Пятьдесят восьмым номером оказался рабочий с верфи в Инголсе, из Пасагулы — пятидесятилетний белый мужчина, разведенный, профсоюзный деятель. Карл дал на экран снимок его “форда-пикапа” и приступил к изложению сведений, когда дверь открылась и в комнату вошел мистер Рэнкин Фитч. Карл осекся. Юристы подтянулись и, внимательнейшим образом разглядывая “форд”, бешено застрочили в своих блокнотах, словно опасались никогда больше не увидеть подобного автомобиля. Консультанты тоже изобразили сумасшедшую активность, с серьезнейшим видом делая какие-то записи — только бы не смотреть на вошедшего.
Фитч вернулся. Фитч был в комнате.
Он медленно прикрыл за собой дверь, сделал несколько шагов по направлению к столу и обвел взглядом всех сидевших за ним. Набрякшие мешки под его потемневшими глазами обвисли. Глубокие морщины, пересекавшие лоб, сошлись вместе. Массивная грудь тяжело вздымалась и опускалась, в течение нескольких минут казалось, что Фитч — единственный, кто вообще дышит в этой комнате. Он размыкал уста, лишь чтобы есть и пить, иногда — чтобы говорить, но никогда — чтобы улыбнуться.
Фитч, по своему обыкновению, сердился, в этом не было ничего нового, потому что враждебное выражение не сходило с его лица даже во время сна. Вопрос лишь в том, будет ли он ругаться, угрожать, даже бросаться предметами или злоба будет безмолвно кипеть в нем? С Фитчем этого никогда нельзя знать заранее. Он остановился у края стола между двумя молодыми адвокатами, что состояли младшими партнерами в фирме и получали за это кругленькие жалованья, выражавшиеся в шестизначных цифрах. Они были здесь у себя — здание принадлежало их фирме. Фитч, напротив, был чужаком из Вашингтона, незваным гостем, чье рычание и гавканье вот уже месяц оглашало помещения фирмы, но ни один из молодых адвокатов не посмел поднять на него глаза. — Какой номер? — спросил Фитч у Карла.
— Пятьдесят восьмой, — поспешно и услужливо ответил Карл.
— Вернитесь к пятьдесят шестому, — приказал Фитч. Карл быстро защелкал кнопками, пока на экране снова не возникло лицо Николаса Истера. За столом кипела бумажная работа.

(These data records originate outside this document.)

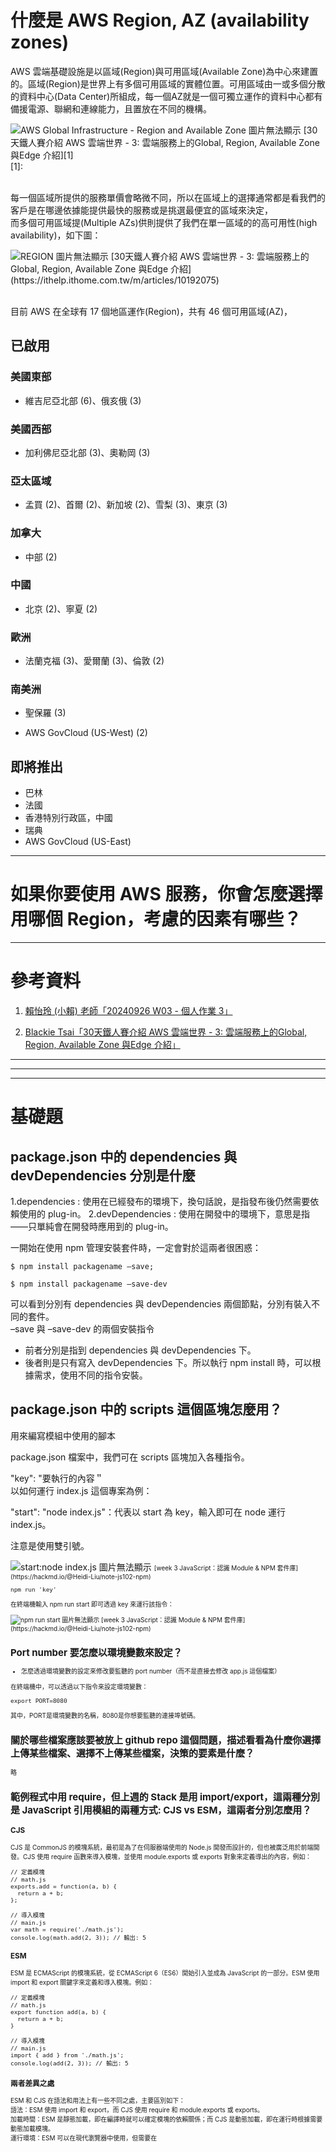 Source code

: # 什麼是 AWS Region, AZ (availability zones)

AWS 雲端基礎設施是以區域(Region)與可用區域(Available Zone)為中心來建置的。區域(Region)是世界上有多個可用區域的實體位置。可用區域由一或多個分散的資料中心(Data Center)所組成，每一個AZ就是一個可獨立運作的資料中心都有備援電源、聯網和連線能力，且置放在不同的機構。<br> 

<img src="https://blackie1019.github.io/2017/12/21/Amazon-Web-Service-30-days-3-Cloud-host-on-Global-Region-Available-Zone-and-Edge/Global_Infrastructure.png" alt="AWS Global Infrastructure - Region and Available Zone 圖片無法顯示" title="AWS Global Infrastructure - Region and Available Zone">
[30天鐵人賽介紹 AWS 雲端世界 - 3: 雲端服務上的Global, Region, Available Zone 與Edge 介紹][1]<br>
[1]:<https://ithelp.ithome.com.tw/m/articles/10192075>
<br>
<br>

  
每一個區域所提供的服務單價會略微不同，所以在區域上的選擇通常都是看我們的客戶是在哪邊依據能提供最快的服務或是挑選最便宜的區域來決定，<br> 
而多個可用區域提(Multiple AZs)供則提供了我們在單一區域的的高可用性(high availability)，如下圖：<br> 

<img src="https://blackie1019.github.io/2017/12/21/Amazon-Web-Service-30-days-3-Cloud-host-on-Global-Region-Available-Zone-and-Edge/Multiple_AZs.png" alt="REGION 圖片無法顯示" title="start: REGION">
[30天鐵人賽介紹 AWS 雲端世界 - 3: 雲端服務上的Global, Region, Available Zone 與Edge 介紹](https://ithelp.ithome.com.tw/m/articles/10192075)<br>
<br>

目前 AWS 在全球有 17 個地區運作(Region)，共有 46 個可用區域(AZ)，<br> 

## 已啟用

### 美國東部

- 維吉尼亞北部 (6)、俄亥俄 (3)

### 美國西部

- 加利佛尼亞北部 (3)、奧勒岡 (3)

### 亞太區域

- 孟買 (2)、首爾 (2)、新加坡 (2)、雪梨 (3)、東京 (3)

### 加拿大

- 中部 (2)

### 中國

- 北京 (2)、寧夏 (2)

### 歐洲

- 法蘭克福 (3)、愛爾蘭 (3)、倫敦 (2)

### 南美洲

- 聖保羅 (3)

- AWS GovCloud (US-West) (2)

## 即將推出
- 巴林
- 法國
- 香港特別行政區，中國
- 瑞典
- AWS GovCloud (US-East)

---

# 如果你要使用 AWS 服務，你會怎麼選擇用哪個 Region，考慮的因素有哪些？

---

# 參考資料

1. [賴怡玲 (小賴) 老師「20240926 W03 - 個人作業 3」](https://lightda-tw.notion.site/20240926-W03-3-10c2ceabc70c80c1b42ec8475beb843a)

2. [Blackie Tsai「30天鐵人賽介紹 AWS 雲端世界 - 3: 雲端服務上的Global, Region, Available Zone 與Edge 介紹」](https://ithelp.ithome.com.tw/m/articles/10192075)


---
---
---

# 基礎題

## package.json 中的 dependencies 與 devDependencies 分別是什麼

1.dependencies : 使用在已經發布的環境下，換句話說，是指發布後仍然需要依賴使用的 plug-in。
2.devDependencies : 使用在開發中的環境下，意思是指——只單純會在開發時應用到的 plug-in。

一開始在使用 npm 管理安裝套件時，一定會對於這兩者很困惑：<br> 

```
$ npm install packagename –save;

$ npm install packagename –save-dev
```

可以看到分別有 dependencies 與 devDependencies 兩個節點，分別有裝入不同的套件。<br> 
–save 與 –save-dev 的兩個安裝指令<br> 

- 前者分別是指到 dependencies 與 devDependencies 下。
- 後者則是只有寫入 devDependencies 下。所以執行 npm install 時，可以根據需求，使用不同的指令安裝。

## package.json 中的 scripts 這個區塊怎麼用？

用來編寫模組中使用的腳本<br> 

package.json 檔案中，我們可在 scripts 區塊加入各種指令。<br> 

"key": "要執行的內容＂<br> 
以如何運行 index.js 這個專案為例：<br> 

"start": "node index.js"：代表以 start 為 key，輸入即可在 node 運行 index.js。<br> 

注意是使用雙引號。<br> 

<img src="https://imgur.com/fvF1YuH" alt="start:node index.js 圖片無法顯示" title="start: node index.js">
<font size=1>[week 3 JavaScript：認識 Module & NPM 套件庫](https://hackmd.io/@Heidi-Liu/note-js102-npm)<font>

```
npm run 'key'
```

在終端機輸入 npm run start 即可透過 key 來運行該指令：<br> 

<img src="https://imgur.com/K3XhyO3" alt="npm run start 圖片無法顯示" title="npm run start">
[week 3 JavaScript：認識 Module & NPM 套件庫](https://hackmd.io/@Heidi-Liu/note-js102-npm)



## Port number 要怎麼以環境變數來設定？

- 怎麼透過環境變數的設定來修改要監聽的 port number（而不是直接去修改 app.js 這個檔案）<br> 

在終端機中，可以透過以下指令來設定環境變數：<br> 

```
export PORT=8080
```

其中，PORT是環境變數的名稱，8080是你想要監聽的連接埠號碼。<br> 


## 關於哪些檔案應該要被放上 github repo 這個問題，描述看看為什麼你選擇上傳某些檔案、選擇不上傳某些檔案，決策的要素是什麼？

略<br> 

## 範例程式中用 require，但上週的 Stack 是用 import/export，這兩種分別是 JavaScript 引用模組的兩種方式: CJS vs ESM，這兩者分別怎麼用？

### CJS

CJS 是 CommonJS 的模塊系統，最初是為了在伺服器端使用的 Node.js 開發而設計的，但也被廣泛用於前端開發。CJS 使用 require 函數來導入模塊，並使用 module.exports 或 exports 對象來定義導出的內容，例如：<br> 

```
// 定義模塊
// math.js
exports.add = function(a, b) {
  return a + b;
};

// 導入模塊
// main.js
var math = require('./math.js');
console.log(math.add(2, 3)); // 輸出: 5
```

### ESM

ESM 是 ECMAScript 的模塊系統，從 ECMAScript 6（ES6）開始引入並成為 JavaScript 的一部分。ESM 使用 import 和 export 關鍵字來定義和導入模塊。例如：<br> 

```
// 定義模塊
// math.js
export function add(a, b) {
  return a + b;
}

// 導入模塊
// main.js
import { add } from './math.js';
console.log(add(2, 3)); // 輸出: 5
```

### 兩者差異之處

ESM 和 CJS 在語法和用法上有一些不同之處，主要區別如下：<br> 
語法：ESM 使用 import 和 export，而 CJS 使用 require 和 module.exports 或 exports。<br> 
加載時間：ESM 是靜態加載，即在編譯時就可以確定模塊的依賴關係；而 CJS 是動態加載，即在運行時根據需要動態加載模塊。<br> 
運行環境：ESM 可以在現代瀏覽器中使用，但需要在 <script> 標籤上使用 type="module" 屬性；而 CJS 主要用於 Node.js 環境。<br> 
預設導出：ESM 支援預設導出，可以使用 export default，而 CJS 沒有內建的預設導出機制。<br> 
需要注意的是，ESM 和 CJS 是不相容的模塊系統，即不能直接在 ES6 模塊和 CommonJS 模塊之間進行導入和導出。<br> 
這也就是為什麼衍生了許多的轉換套件， 例如 Babel 或 webpack…。<br> 

### 目前主流

- 目前主流的模塊系統是 ESM（ES Modules）。<br> 
ESM 是 JavaScript 的官方模塊系統，自 ECMAScript 6（ES6）開始引入並成為語言的一部分。<br> 
它在現代瀏覽器中得到廣泛支援，同時也可以在 Node.js 環境中使用（從 Node.js 12 版本開始原生支援）。<br> 
- 相較於CJS之下有以下的優勢:
1. 靜態加載：ESM 在編譯時就可以確定模塊的依賴關係，這使得瀏覽器可以更有效地進行模塊的加載和緩存，提高應用程序的性能。
2. 非阻塞加載：ESM 的加載是非阻塞的，這意味著當瀏覽器遇到 <script type="module"> 標籤時，它可以繼續解析後面的 HTML，而不需要等待模塊加載完成。
3. 預設導出：ESM 支援預設導出，可以使用 export default 導出模塊的預設內容，這使得導入模塊時可以更簡潔。
- 隨著時代的演進也開始慢慢的走向ESM模組，剛入門的開發者也可以考慮直接以ESM模組來進行學習。

---

# 進階題

## [localhost](http://localhost) 是什麼？

localhost 就是指自己正在使用的電腦的位址，你也可以用 127.0.0.1 來代替。不管是 localhost 或是 127.0.0.1 ，指的都是自己的電腦。所以當你在瀏覽器的網址列輸入 http://localhost/ 或是 http://127.0.0.1 ，都會連到自己的電腦的網頁伺服器(如果有架設的話)。<br> 

- 那如果別人的電腦要連到自己的電腦的網頁伺服器呢？

首先你要知道自己在網路上的IP位址，在 WindowsXP/Windows2000/Windows2003 的環境下可以這麼做：<br> 

開啟→執行→輸入 cmd → 按 Enter ，出現「命令提示字元」視窗→輸入 ipconfig 按 Enter<br> 

<img src="http://byfiles.storage.msn.com/y1pPIKjz1hHnuKW4orkHfbScRTcFGnksWmZsz9TPNmiCdRjxLAaMJXZRIc-E1M4kUhc?PARTNER=WRITER" alt="我目前的IP 圖片無法顯示" title="我目前的IP">
[什麼是 localhost ？](https://john543443.wordpress.com/2008/10/01/%E4%BB%80%E9%BA%BC%E6%98%AF-localhost-%EF%BC%9F/)

在另一台電腦輸入你用 ipconfig 查詢得到的 IP ，就能連到你的網頁伺服器了。<br> 

但是，如果你的 IP 是10.0.0.0 – 10.255.255.255、172.16.0.0 – 172.31.255.255、192.168.0.0 – 192.168.255.255 這樣的 IP 稱為私用位址(private address)，只有在同一區網內的電腦才能連得到。也就是說，如果你在學校得到的 IP 是私用位址，那麼你在家裡打這樣的位址是連不到的喔！<br> 

## `curl` 是什麼？查查看怎麼用 curl 來測試網路連線？常用參數有哪些？

### 官網

- curl is used in command lines or scripts to transfer data.

### 說明

- 「 curl 」是一款藉由指定的網路協定，以指令/命令列方式來進行檔案傳輸的免費開源工具，目前已支援超過25種以上的網路協定，且Linux、Windows、macOS三大作業系統都有支援，以使用經驗來說，最常使用它來測試網站Web的資訊傳輸、測試API是否可以正常運作等，算是相當普遍且實用的工具，如果你的身份是個工程師、網管、IT相關工作的技術人員，那建議可以對這個工具有基本的認識，在工作上應該會有些幫助。

### 安裝

```
$ sudo apt-get install curl
```

### 測試首頁 index.html
- 準備一下檔案 index.html，內容如下<br> 

```
<!DOCTYPE html>
<html>
<head>
    <title>Curl Testing</title>
</head>
<body>
    <h1>Hello World from Node.js</h1>
    <div>
        <p>Have Fun!</p>
    </div>
</body>
</html>
```

- 當 client 端進來後，回傳 index.html 的內容<br> 

```
var http = require('http'),
    fs = require('fs');

var server = http.createServer(function (req, res) {
    fs.readFile('index.html', function (err, data) {
        res.writeHead(200, { 'Content-Type': 'text/html' });
        res.end(data);
    });

});

server.listen(3000, function () {
    console.log('Server for curl testing');
});
```

- 重新啟動 server.js，並用瀏覽器開看看

<img src="https://blogger.googleusercontent.com/img/b/R29vZ2xl/AVvXsEh4cNSFqew8k-AAEsqoimRLNs-UXcwe_GO5kBqvy8e5jXO0m-gIlI76dBFQYTMRgZfFd6vggG1j4c-bESrwptwfK0BE7epEl820HhAihJBY1ayIQ2cDyD-ryxhV4bjYoDvO1xsyvpgd/s1600/02.jpg" alt="Hello World from Node.js 圖片無法顯示" title="Hello World from Node.js">
[使用 curl 工具進行簡單的 http 測試](https://blog.byparams.com/2016/10/curl-http.html)

- 用 curl 試試看

```
$ curl http://localhost:3000
<!DOCTYPE html><html> ...
```

### 路由測試

這裡的路由測試很簡單，如果你想要建立完整的路由或 REST endpoints，建議使用 express 或 hapi 這一類的框架來協助你。因為只是要測一下 curl，我就不裝 express 啦！<br> 

兩個路由，一個是網站的根 '/'，另一個是 '/greeting'<br> 

```
var server = http.createServer(function (req, res) {
    if (req.url === '/') {
        fs.readFile('index.html', function (err, data) {
            res.writeHead(200, { 'Content-Type': 'text/html' });
            res.end(data);
        });
    } else if (req.url === '/greeting') {
        res.writeHead(200, { 'Content-Type': 'text/html' });
        res.end('<h1>Hello my friend!</h1>');
    } else {
        res.writeHead(404, { 'Content-Type': 'text/html' });
        res.end('<h1>404 Not Found</h1>');
    }
});
```

- 測試 http://localhost:3000/greeting，得到 Hello my friend!<br> 

<img src="https://blogger.googleusercontent.com/img/b/R29vZ2xl/AVvXsEjPyUTyMb5w80_O4g9r0F5J72EYTq1vYQy87wUmIlioh6h2N6eGB_tAU6Wa00MKf__JAyNKmO3mxyJrWBU2uo3rfzFS_ay7XMqWDirZ8Y_NASoeIgBd5gDNZti5Lq6emQs7TPt0PtUL/s1600/03.jpg" alt="Hello my friend! 圖片無法顯示" title="Hello my friend!">
[使用 curl 工具進行簡單的 http 測試](https://blog.byparams.com/2016/10/curl-http.html)

- 用 curl

```
$ curl http://localhost:3000/greeting
<h1>Hello my friend!</h1>
```

### 常用參數

- 發 request 到 http 或 ftp 伺服器

```
$ curl http://www.example.com:port
$ curl ftp://www.example.com:port
```

- 如果要帳號密碼 (-u)

```
$ curl -u name:passwd http://xxx.xxx.xxx:port/path/to/endpoint
$ curl -u name:passwd ftp://xxx.xxx.xxx:port/path/to/file
```

- 取回來的東西存成檔案 (-o)

```
$ curl -o filename http://xxx.xxx.xxx:port/path/to/endpoint
以 server 端檔案名稱作為檔名儲存下來 (-O)
$ curl -O http://xxx.xxx.xxx:port/path/to/filename
```

---

# 其他

## 觀察 package.json 的變化


1. package.json 記錄了你剛剛裝的套件
- (多了 dependencies "express:^4.1.0")

2. node_modules 裡面除了剛剛安裝的 selenium-webdriver，還安裝了許多其他的套件

3. 多了一個檔案 package-lock.json

package-lock.json是在npm install時後生成一份文件，用以紀錄當前狀態下實際安裝的各個npm package的具體來源和版本號。<br> 

因為npm是一個用於管理package之間dependency關係的管理器，它允許開發者在package.json中間標出自己的項目對npm個庫包的依賴。<br> 

舉個例子<br> 

```
"dependencies": {
 "@types/node": "^8.0.33",
},
```

裡面的向上符號^是定義 向後(新)兼容依賴，指如果@types/node的版本過8.0.33，並在大版本號(8)以上相同，就允許下載最新版本的types/node庫包。<br> 

因此npm最新的版本就開始提供自動生成package-lock.json功能，為的是讓開發者知道只要你保存了源文件，到一個新的機器上、或者新的下載源，只要按照這個package-lock.json所標示的具體版本下載依賴庫包，就確保所有庫包和上次安裝的一樣。<br> 


## 觀察 node_modules 裡面有什麼

- 58個資料夾，內容待了解。<br> 

---

# 參考資料

1. [賴怡玲 (小賴) 老師「20240926 W03 - 個人作業 3」](https://lightda-tw.notion.site/20240926-W03-3-10c2ceabc70c80c1b42ec8475beb843a)

2. [HellMagic「package json for NPM 文件詳解」](https://gist.github.com/HellMagic/a6555d921659890f69046b788f21f23b)

3. [Alex Tzeng, 曾苔眠「NPM Install 到底做了些什麼？node_modules 檔案結構 + 特性入門」](https://ithelp.ithome.com.tw/articles/10191783)


4. [不與天鬥8866「npm install 提示 “ 1 package is looking for funding“」](https://blog.csdn.net/wejack/article/details/128525347)

5. [yhlwork「package-lock.json和package.json的作用」](https://hackmd.io/@Hsuan93625/SJQB3JLMO)

6. [PHPz「怎麼修改nodejs連接埠號」](https://www.php.cn/zh-tw/faq/522104.html)

7. [WBOY「怎麼修改nodejs的端口」](https://www.php.cn/zh-tw/faq/538596.html)

8. [yhlwork「package.json 需要了解的事」](https://hackmd.io/@Hsuan93625/HkUdUG8zd)

9. [阿Han「程式語言 - Javascript ESM與CJS」](https://vocus.cc/article/649cc0e0fd89780001a7d34d)

10. [john543443「什麼是 localhost ？」](https://john543443.wordpress.com/2008/10/01/%E4%BB%80%E9%BA%BC%E6%98%AF-localhost-%EF%BC%9F/)

11. [魏子靖「curl 網路資料傳輸工具，常用指令範例教學」](https://www.jinnsblog.com/2022/12/linux-curl-data-transfer-tutorial.html)

12. [simen「使用 curl 工具進行簡單的 http 測試」](https://blog.byparams.com/2016/10/curl-http.html)

13. [Dylan's blog「Node.js module system (一) - module.exports 及 require 運作原理」](https://dylan237.github.io/nodejs-module-system.html)

[「」]()

[「」]()

[「」]()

— Что вы узнали? — спросил Фитч.
— Ничего нового, — глядя в сторону, ответил Карл.
— Замечательно, поздравляю! О ком еще из ста девяноста шести человек вы по-прежнему ничего не знаете?
— О восьми.
Фитч сердито запыхтел и медленно покачал головой; все замерли в ожидании вспышки ярости. Однако Фитч, глядя на Карла, несколько секунд медленно гладил свою тщательно подстриженную пегую козлиную бородку, давая улечься гневу, а потом сказал:
— Будете работать до полуночи, завтра начнете в семь утра. То же самое
в
воскресенье, — после чего развернул кругом свое коротенькое толстое тело и вышел.
Хлопнула дверь.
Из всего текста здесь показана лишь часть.